The utilization of herbicides in plantations to extinguish the plant cover which offers a protective surrounding for the oil palm can therefore negatively affect yield. The removal of such ground cover can lead to stronger erosion and runoff and can also be labour demanding.

In addition to the preceding variables there is the capital variable, which is represented by a rather small coefficient in both production systems. These findings do not likely coincide with the hypothesis of a capital-intensive oil palm production. This divergence may be due to the applied metrology of capital (vehicles such as trucks and tractors) in our estimation. Following comparisons with the relevant coefficients, other results confirm the earlier stated assumption of labour-intensive rubber production in comparison to a less labour-intensive oil palm production.

Summing up all plausible point elasticities of the estimation – plot size, labour, capital, and all the kinds of chemicals used in the estimations – provides us with a measure of scale elasticities of 0.829 for rubber, 1.03 for oil palm autochthonous, and 0.884 for transmigrant oil palm farmers.
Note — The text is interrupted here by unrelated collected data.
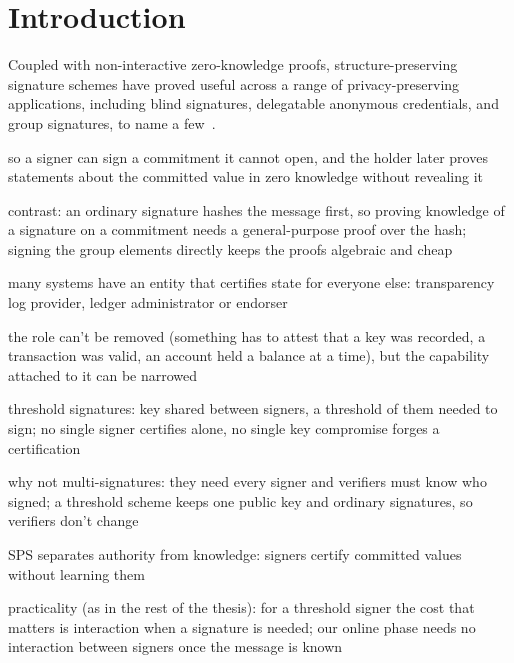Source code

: \section{Introduction}\label{sec:tsps-introduction}

Coupled with non-interactive zero-knowledge proofs, structure-preserving
signature schemes have proved
useful across a range of privacy-preserving applications, including blind
signatures, delegatable anonymous credentials, and group signatures, to name a
few~\cite{AFRICACRYPT:FucVer10,CCS:CamDriDub17,RSA:CriLys19,PoPETS:MSBM23,AC:Groth06,AC:Groth07,C:LibPetYun15}.

\begin{outline}
  \item so a signer can sign a commitment it cannot open, and the holder later
proves statements about the committed value in zero knowledge without revealing it
  \item contrast: an ordinary signature hashes the message first, so proving
knowledge of a signature on a commitment needs a general-purpose proof over the
hash; signing the group elements directly keeps the proofs algebraic and cheap
\end{outline}

\begin{outline}
  \item many systems have an entity that certifies state for everyone else:
transparency log provider, ledger administrator or endorser
  \item the role can't be removed (something has to attest that a key was
recorded, a transaction was valid, an account held a balance at a time), but the
capability attached to it can be narrowed
  \item threshold signatures: key shared between signers, a threshold of them
needed to sign; no single signer certifies alone, no single key compromise
forges a certification
  \item why not multi-signatures: they need every signer and verifiers must know
who signed; a threshold scheme keeps one public key and ordinary signatures, so
verifiers don't change
  \item SPS separates authority from knowledge: signers certify committed values
without learning them
  \item practicality (as in the rest of the thesis): for a threshold signer the
cost that matters is interaction when a signature is needed; our online phase
needs no interaction between signers once the message is known
\end{outline}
The scale elasticity indicates decreasing returns to scale for the rubber and transmigrant oil palm production, while for the autochthonous oil palm production, slightly increasing returns to scale are indicated. The mean returns to scale for rubber and transmigrant oil palm are significantly different from one another, as indicated by the t-test. Furthermore, the one-sided test shows that the RTSs are most likely to be below one.

The t-test for autochthonous oil palm indicated returns to scale significantly different from one and significantly bigger than one. The economic interpretation of decreasing returns to scale hints at a input increase with a less than proportional output increase. These are mostly found in smaller and more labour-intensive farms, where smaller volumes of production are also efficiently feasible. This also fits to rubber production, which is relatively small in production size and volume, especially in smallholder productions.

Table 2.2: Returns to Scale for oil palm transmigran, oil palm autochthonous and rubber production OP-Transmigrant OP-Autochthonous Rubber

RTS 0.884 1.03 0.829

Increasing returns to scale, where doubling the input more than doubles the output, are seen in economics as an indicator for larger and more capital-intensive productions.

Higher investments in productions, tractors, seedlings and chemicals generally correlate with high scale elasticities. This might strengthen the hypothesis of a capital-intensive oil palm cultivation, at least for the autochthonous producers, who operate on a bigger plot size than the transmigrants.